▶ _TO DO_:
After finding the line containing "- Stakeholder network resistance" below, please output that line and each following one through the line containing "- Stakeholder relationship", exactly as written.

(Source texts of formatted documents)
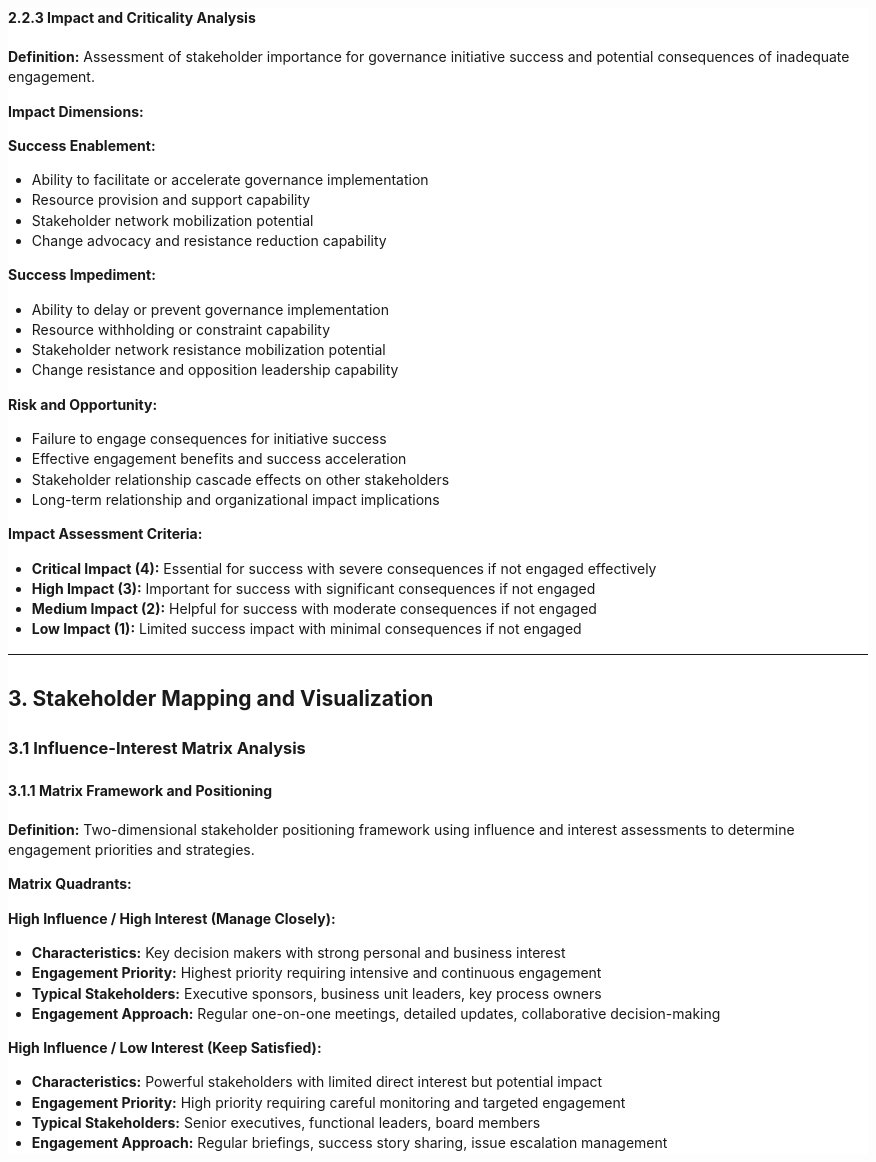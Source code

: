 #### 2.2.3 Impact and Criticality Analysis
**Definition:** Assessment of stakeholder importance for governance initiative success and potential consequences of inadequate engagement.

**Impact Dimensions:**

**Success Enablement:**
- Ability to facilitate or accelerate governance implementation
- Resource provision and support capability
- Stakeholder network mobilization potential
- Change advocacy and resistance reduction capability

**Success Impediment:**
- Ability to delay or prevent governance implementation
- Resource withholding or constraint capability
- Stakeholder network resistance mobilization potential
- Change resistance and opposition leadership capability

**Risk and Opportunity:**
- Failure to engage consequences for initiative success
- Effective engagement benefits and success acceleration
- Stakeholder relationship cascade effects on other stakeholders
- Long-term relationship and organizational impact implications

**Impact Assessment Criteria:**
- **Critical Impact (4):** Essential for success with severe consequences if not engaged effectively
- **High Impact (3):** Important for success with significant consequences if not engaged
- **Medium Impact (2):** Helpful for success with moderate consequences if not engaged
- **Low Impact (1):** Limited success impact with minimal consequences if not engaged

---

## 3. Stakeholder Mapping and Visualization

### 3.1 Influence-Interest Matrix Analysis

#### 3.1.1 Matrix Framework and Positioning
**Definition:** Two-dimensional stakeholder positioning framework using influence and interest assessments to determine engagement priorities and strategies.

**Matrix Quadrants:**

**High Influence / High Interest (Manage Closely):**
- **Characteristics:** Key decision makers with strong personal and business interest
- **Engagement Priority:** Highest priority requiring intensive and continuous engagement
- **Typical Stakeholders:** Executive sponsors, business unit leaders, key process owners
- **Engagement Approach:** Regular one-on-one meetings, detailed updates, collaborative decision-making

**High Influence / Low Interest (Keep Satisfied):**
- **Characteristics:** Powerful stakeholders with limited direct interest but potential impact
- **Engagement Priority:** High priority requiring careful monitoring and targeted engagement
- **Typical Stakeholders:** Senior executives, functional leaders, board members
- **Engagement Approach:** Regular briefings, success story sharing, issue escalation management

▶ _RESPONSE TO THIS EXERCISE_:
- Stakeholder network resistance mobilization potential
- Change resistance and opposition leadership capability

**Risk and Opportunity:**
- Failure to engage consequences for initiative success
- Effective engagement benefits and success acceleration
- Stakeholder relationship cascade effects on other stakeholders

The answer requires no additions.